Rebobinando. En los años 90, no perdí ni tiempo ni dinero comprando discos del niño mimado del grunge, sino de algunos de aquellos grupos que él admiraba. Ya te conté que había conseguido algunos de los Pixies, cuyo sonido y espíritu conserva todos sus ingredientes para que sentirse joven y revoltoso no sea cosa del pasado. También compré algo de R.E.M., grupo que el venerado Kurt estimaba con pasión – mucha razón tenía – pues han compuesto una gran cantidad de canciones memorables e imposibles de olvidar. Tuve un par de discos de Dinosaur Jr., también simpáticos, aunque un tanto más marginales.
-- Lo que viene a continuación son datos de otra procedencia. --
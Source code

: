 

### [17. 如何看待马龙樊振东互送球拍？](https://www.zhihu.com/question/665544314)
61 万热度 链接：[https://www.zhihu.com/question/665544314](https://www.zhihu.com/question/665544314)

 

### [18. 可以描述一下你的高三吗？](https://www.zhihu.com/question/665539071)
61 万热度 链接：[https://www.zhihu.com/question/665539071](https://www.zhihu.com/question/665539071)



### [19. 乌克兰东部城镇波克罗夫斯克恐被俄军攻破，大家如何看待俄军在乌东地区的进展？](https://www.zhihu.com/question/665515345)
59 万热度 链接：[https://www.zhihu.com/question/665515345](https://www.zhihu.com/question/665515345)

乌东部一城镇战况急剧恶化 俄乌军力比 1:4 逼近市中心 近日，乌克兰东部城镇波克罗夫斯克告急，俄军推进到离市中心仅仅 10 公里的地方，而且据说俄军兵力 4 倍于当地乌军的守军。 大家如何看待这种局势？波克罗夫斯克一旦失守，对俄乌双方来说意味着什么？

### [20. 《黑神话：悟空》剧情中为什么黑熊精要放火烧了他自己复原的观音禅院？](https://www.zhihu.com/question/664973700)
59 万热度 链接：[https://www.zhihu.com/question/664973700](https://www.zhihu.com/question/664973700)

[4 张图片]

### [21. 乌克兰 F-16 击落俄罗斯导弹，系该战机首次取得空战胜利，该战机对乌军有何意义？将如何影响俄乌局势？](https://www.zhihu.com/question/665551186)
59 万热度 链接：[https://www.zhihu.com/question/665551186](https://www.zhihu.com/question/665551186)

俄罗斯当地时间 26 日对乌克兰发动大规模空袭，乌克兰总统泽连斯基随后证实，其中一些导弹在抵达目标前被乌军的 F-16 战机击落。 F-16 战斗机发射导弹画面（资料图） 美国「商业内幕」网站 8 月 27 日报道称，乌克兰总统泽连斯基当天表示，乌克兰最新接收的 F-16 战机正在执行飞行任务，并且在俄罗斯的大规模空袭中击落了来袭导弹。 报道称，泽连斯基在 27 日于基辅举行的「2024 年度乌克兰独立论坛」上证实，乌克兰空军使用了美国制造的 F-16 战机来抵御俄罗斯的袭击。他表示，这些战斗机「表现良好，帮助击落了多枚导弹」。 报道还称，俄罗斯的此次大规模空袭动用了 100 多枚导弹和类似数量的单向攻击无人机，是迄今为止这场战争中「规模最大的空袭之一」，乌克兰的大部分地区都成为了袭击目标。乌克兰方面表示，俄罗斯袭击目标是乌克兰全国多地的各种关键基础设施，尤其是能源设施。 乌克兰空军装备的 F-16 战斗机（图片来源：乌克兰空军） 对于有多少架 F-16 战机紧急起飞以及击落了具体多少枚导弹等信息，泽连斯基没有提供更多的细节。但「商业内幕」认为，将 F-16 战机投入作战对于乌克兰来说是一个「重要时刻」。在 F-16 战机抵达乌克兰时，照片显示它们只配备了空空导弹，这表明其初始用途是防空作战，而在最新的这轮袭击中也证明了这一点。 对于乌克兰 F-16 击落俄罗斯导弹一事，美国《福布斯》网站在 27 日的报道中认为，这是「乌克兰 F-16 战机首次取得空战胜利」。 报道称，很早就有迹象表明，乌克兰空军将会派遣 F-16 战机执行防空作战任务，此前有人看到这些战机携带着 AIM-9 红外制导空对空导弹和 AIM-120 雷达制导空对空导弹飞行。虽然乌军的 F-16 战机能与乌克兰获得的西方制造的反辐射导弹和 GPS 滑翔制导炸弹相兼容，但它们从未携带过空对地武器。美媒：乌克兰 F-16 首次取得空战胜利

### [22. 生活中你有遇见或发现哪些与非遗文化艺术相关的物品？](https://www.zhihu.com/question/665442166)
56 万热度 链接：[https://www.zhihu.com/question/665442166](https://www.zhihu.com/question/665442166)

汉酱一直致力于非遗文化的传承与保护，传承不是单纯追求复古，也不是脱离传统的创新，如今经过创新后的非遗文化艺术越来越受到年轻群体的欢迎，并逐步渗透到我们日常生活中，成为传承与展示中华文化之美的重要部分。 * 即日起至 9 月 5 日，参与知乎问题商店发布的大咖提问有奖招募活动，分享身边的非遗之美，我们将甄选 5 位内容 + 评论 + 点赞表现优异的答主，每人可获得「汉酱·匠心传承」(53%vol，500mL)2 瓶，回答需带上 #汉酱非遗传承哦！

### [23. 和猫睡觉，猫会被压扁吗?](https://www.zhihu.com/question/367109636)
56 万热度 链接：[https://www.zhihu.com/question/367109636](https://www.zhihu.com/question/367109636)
Pero por sobre todas las cosas, me dejé seducir por Sonic Youth. Lamentablemente, no he tenido la posibilidad de escuchar toda su discografía, pero recuerdo cuando compré “Sister” y “Evol” en el parque Rivadavia. Gracias a esos álbumes, dejé de lado mi aversión por la música norteamericana. Gracias a este grupo se me abrieron nuevas puertas que habían permanecido cerradas por un prejuicio que había ido alimentando durante largos años. Yo pensaba que la música yanqui era comercial, que el único objetivo al que apuntaba esa gente era a la venta exponencial de música concebida como un producto, como salida de moldecitos. Me equivocaba. Entre todos aquellos que olvidan sus principios ante el brillo de la primera moneda, hay otros que bregan incansablemente frente a las adversidades de un sistema que nunca dejará de marginalizarlos. 
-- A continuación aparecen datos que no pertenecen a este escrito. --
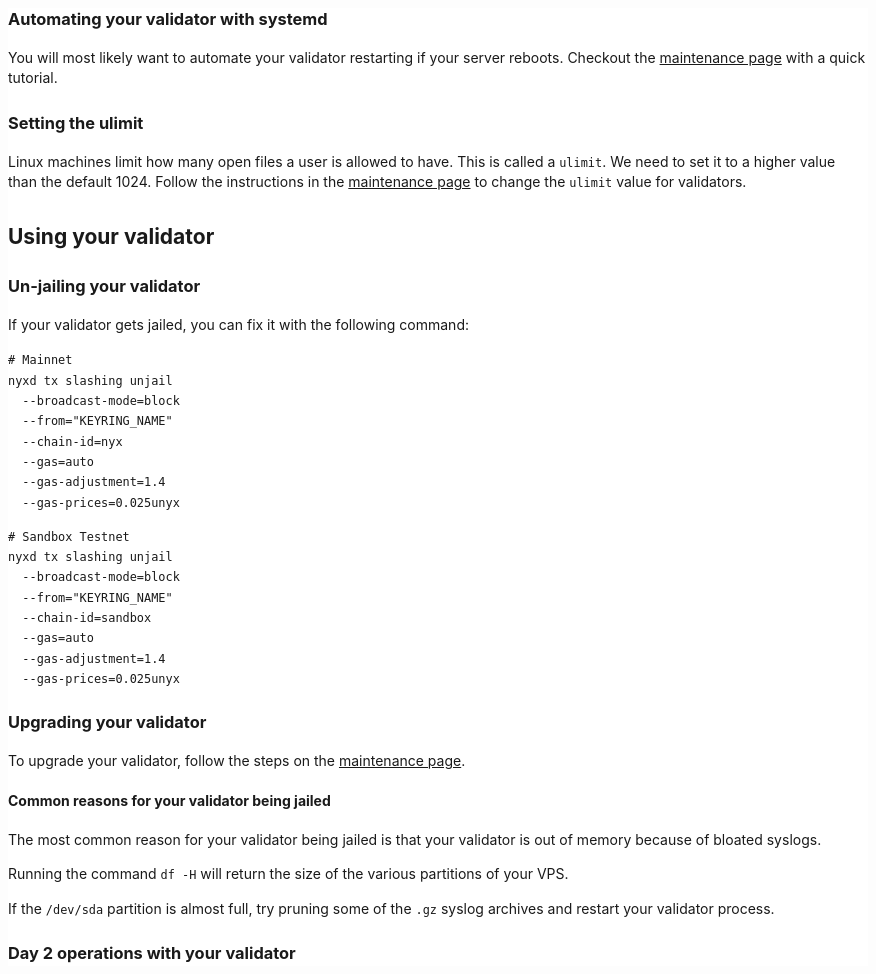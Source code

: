 ### Automating your validator with systemd
You will most likely want to automate your validator restarting if your server reboots. Checkout the [maintenance page](./maintenance.md#systemd) with a quick tutorial.


### Setting the ulimit

Linux machines limit how many open files a user is allowed to have. This is called a `ulimit`. We need to set it to a higher value than the default 1024. Follow the instructions in the [maintenance page](./maintenance.md#Setting-the-ulimit) to change the `ulimit` value for validators.

## Using your validator
### Un-jailing your validator
If your validator gets jailed, you can fix it with the following command:

```
# Mainnet
nyxd tx slashing unjail
  --broadcast-mode=block
  --from="KEYRING_NAME"
  --chain-id=nyx
  --gas=auto
  --gas-adjustment=1.4
  --gas-prices=0.025unyx
```
```
# Sandbox Testnet
nyxd tx slashing unjail
  --broadcast-mode=block
  --from="KEYRING_NAME"
  --chain-id=sandbox
  --gas=auto
  --gas-adjustment=1.4
  --gas-prices=0.025unyx
```

### Upgrading your validator

To upgrade your validator, follow the steps on the [maintenance page](./maintenance.md#setting-the-ulimit).

#### Common reasons for your validator being jailed

The most common reason for your validator being jailed is that your validator is out of memory because of bloated syslogs.

Running the command `df -H` will return the size of the various partitions of your VPS.

If the `/dev/sda` partition is almost full, try pruning some of the `.gz` syslog archives and restart your validator process.

### Day 2 operations with your validator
Mmmm... Pobre pibe ese Cobain. ¡Cómo lo inflaron! Debe haber hecho bastante guita con ese álbum, con ese single. Dicen que lo que sube rápido, baja igual de deprisa. Se le vino la noche... Se le cortó la inspiración... De todas maneras, tengo que admitir que después de más de veinte años, finalmente, por cierta curiosidad, me compré ese famoso disco. Una vez más, gracias a mis prejuicios, no le había dado la posibilidad y tan solo me había contentado con prestarle atención a los temas de difusión. Es cierto que no están mal, sin embargo, agradezco haberlo encontrado de oferta, por no decir de regalo, en una “vente de garage” en Montréal. Lo pagué a un dólar canadiense y después de haber terminado de escucharlo, pensé que, aún a ese precio, me habían estafado.